The absence is glaring.
I honestly believe that if you really wish to study, let alone propagate, the life and works of Dorothy Day, the way to do it is to spend time in a Catholic Worker community—or to start one yourself. What did the Cardinal think that Catholic Worker houses are? Following his line of thinking, I fear that Dorothy’s political activism, the ‘down and dirty’ Dorothy, will come to be associated with her pre-conversion days; and that the unruly Catholic Workers, who continue to cause trouble, get arrested, and talk radical, can be sidelined as somehow not ‘getting it.’
The official, starched and sanctified Dorothy will be the Dorothy of Entertaining Angels, Father Bud Keiser’s 1996 biopic of her life. It is a shamelessly revisionist film—her political activism is transformed into pre-conversion juvenile excess, and the committed anarchists and socialists with whom she worked in the 1920s are dismissed as shallow, drunken buffoons. In this jumble of fact and fantasy, Dorothy gets the idea for a soup kitchen from a (remarkably post-Vatican II) nun.

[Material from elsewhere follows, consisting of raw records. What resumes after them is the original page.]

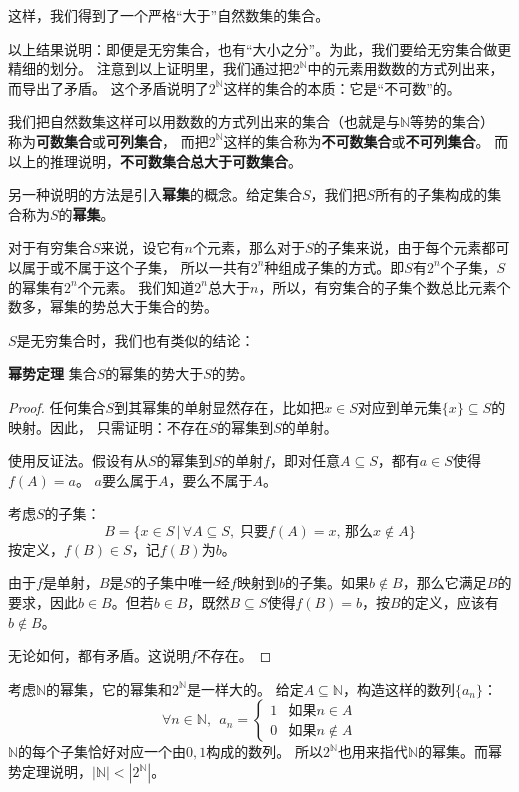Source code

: \documentclass[12pt,UTF8]{ctexbook}
\begin{document}
这样，我们得到了一个严格“大于”自然数集的集合。

以上结果说明：即便是无穷集合，也有“大小之分”。为此，我们要给无穷集合做更精细的划分。
注意到以上证明里，我们通过把$2^\mathbb{N}$中的元素用数数的方式列出来，而导出了矛盾。
这个矛盾说明了$2^\mathbb{N}$这样的集合的本质：它是“不可数”的。

我们把自然数集这样可以用数数的方式列出来的集合（也就是与$\mathbb{N}$等势的集合）
称为\textbf{可数集合}或\textbf{可列集合}，
而把$2^\mathbb{N}$这样的集合称为\textbf{不可数集合}或\textbf{不可列集合}。
而以上的推理说明，\textbf{不可数集合总大于可数集合}。

另一种说明的方法是引入\textbf{幂集}的概念。给定集合$S$，我们把$S$所有的子集构成的集合称为$S$的\textbf{幂集}。

对于有穷集合$S$来说，设它有$n$个元素，那么对于$S$的子集来说，由于每个元素都可以属于或不属于这个子集，
所以一共有$2^n$种组成子集的方式。即$S$有$2^n$个子集，$S$的幂集有$2^n$个元素。
我们知道$2^n$总大于$n$，所以，有穷集合的子集个数总比元素个数多，幂集的势总大于集合的势。

$S$是无穷集合时，我们也有类似的结论：
\begin{tm}{\textbf{幂势定理}}
    集合$S$的幂集的势大于$S$的势。
\end{tm}

\begin{proof}
    任何集合$S$到其幂集的单射显然存在，比如把$x\in S$对应到单元集$\{x\}\subseteq S$的映射。因此，
    只需证明：不存在$S$的幂集到$S$的单射。
    
    使用反证法。假设有从$S$的幂集到$S$的单射$f$，即对任意$A\subseteq S$，都有$a\in S$使得$f(A) = a$。
    $a$要么属于$A$，要么不属于$A$。

    考虑$S$的子集：
    $$ B = \{x\in S \, | \, \forall A\subseteq S,\;\mbox{只要} f(A) = x,\,\mbox{那么} x\notin A\}$$
    按定义，$f(B)\in S$，记$f(B)$为$b$。
    
    由于$f$是单射，$B$是$S$的子集中唯一经$f$映射到$b$的子集。如果$b\notin B$，那么它满足$B$的要求，因此$b\in B$。但若$b\in B$，既然$B\subseteq S$使得$f(B)=b$，按$B$的定义，应该有$b \notin B$。

    无论如何，都有矛盾。这说明$f$不存在。
\end{proof}

考虑$\mathbb{N}$的幂集，它的幂集和$2^\mathbb{N}$是一样大的。
给定$A\subseteq \mathbb{N}$，构造这样的数列$\{a_n\}$：
$$\forall n \in \mathbb{N},\;\,
a_n = \begin{cases}
    1 & \mbox{如果} n \in A \\
    0 & \mbox{如果} n \notin A
\end{cases}
$$
$\mathbb{N}$的每个子集恰好对应一个由$0,1$构成的数列。
所以$2^\mathbb{N}$也用来指代$\mathbb{N}$的幂集。而幂势定理说明，$|\mathbb{N}| < |2^\mathbb{N}|$。
\end{document}
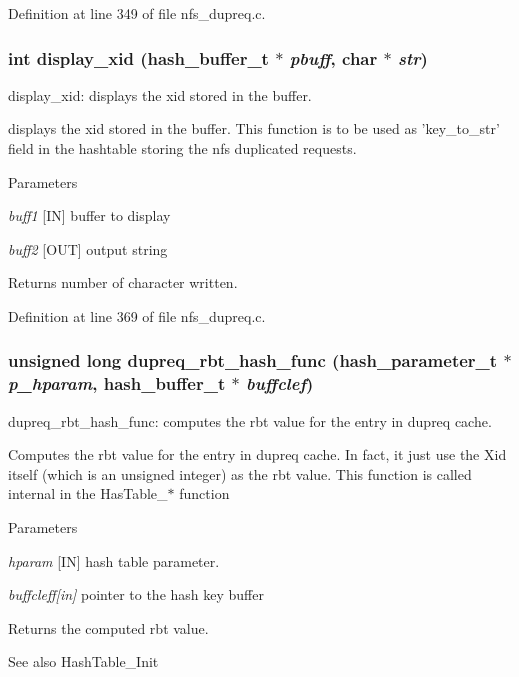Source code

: Definition at line 349 of file nfs\_\-dupreq.c.
\subsubsection[{display\_\-xid}]{\setlength{\rightskip}{0pt plus 5cm}int display\_\-xid (hash\_\-buffer\_\-t $\ast$ {\em pbuff}, \/  char $\ast$ {\em str})}\label{nfs__dupreq_8c_a30afd5b6d3dff5d4d7d4767089d59b44}
display\_\-xid: displays the xid stored in the buffer.

displays the xid stored in the buffer. This function is to be used as 'key\_\-to\_\-str' field in the hashtable storing the nfs duplicated requests.


\begin{DoxyParams}{Parameters}
\item[{\em buff1}][IN] buffer to display \item[{\em buff2}][OUT] output string\end{DoxyParams}
\begin{DoxyReturn}{Returns}
number of character written. 
\end{DoxyReturn}


Definition at line 369 of file nfs\_\-dupreq.c.
\subsubsection[{dupreq\_\-rbt\_\-hash\_\-func}]{\setlength{\rightskip}{0pt plus 5cm}unsigned long dupreq\_\-rbt\_\-hash\_\-func (hash\_\-parameter\_\-t $\ast$ {\em p\_\-hparam}, \/  hash\_\-buffer\_\-t $\ast$ {\em buffclef})}\label{nfs__dupreq_8c_acd77080a96d71b76efbdee9178171504}
dupreq\_\-rbt\_\-hash\_\-func: computes the rbt value for the entry in dupreq cache.

Computes the rbt value for the entry in dupreq cache. In fact, it just use the Xid itself (which is an unsigned integer) as the rbt value. This function is called internal in the HasTable\_\-$\ast$ function


\begin{DoxyParams}{Parameters}
\item[{\em hparam}][IN] hash table parameter. \item[{\em buffcleff\mbox{[}in\mbox{]}}]pointer to the hash key buffer\end{DoxyParams}
\begin{DoxyReturn}{Returns}
the computed rbt value.
\end{DoxyReturn}
\begin{DoxySeeAlso}{See also}
HashTable\_\-Init 
\end{DoxySeeAlso}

This stands in stark contrast to her own telling of it.
‘I was very upset by what I saw,’ she recalls to Robert Coles in his book A Radical Devotion, ‘the Church’s apparent indifference to so much suffering.’ In The Long Loneliness she is even more explicit, asking, ‘Where was the Catholic leadership in the gathering of bands of men and women together, for the actual works of mercy that the comrades had always made part of their technique in reaching the workers?’
By describing her, derivatively, as ‘an American Mother Teresa,’ Father Keiser neatly excises Dorothy’s rich political formation and half her passionate engagement with the world: she ministered to those in need, but she also spoke out forcefully against the causes of their poverty.
In the Spring 2000 issue of the Rock Island Catholic Worker paper, The Catholic Radical, Gayle Catinella reflects on what this canonisation means:
‘It is clear to me…that the point of canonising Dorothy is not her holiness, but that she is a North American, New Yorker, convert, icon. If the Church were serious about her message, they would be living it in more tangible and real ways. I don’t see the poor as a priority, I don’t see a simple lifestyle being preached, and we won’t even mention usury.’
‘The Catholic Worker is a movement, not a person. Many people contributed to Dorothy’s holiness and to her fame. It would be messy to canonise the whole movement. But probably more appropriate.’
Canonise Dorothy as she was, as a Catholic Worker, radical politics and all—otherwise, let her be. We don’t need plaster saints.
But, canonised or not, we badly need teachers such as Dorothy to stand as witnesses to the faithful on the hard road to holiness; for, as she reminded us, ‘We are all called to be saints, and we might as well get over our bourgeois fear of it.’
Jo Roberts is a member of the Toronto Catholic Worker community. This article is reprinted from their paper The Mustard Seed, vol 9 issue 3.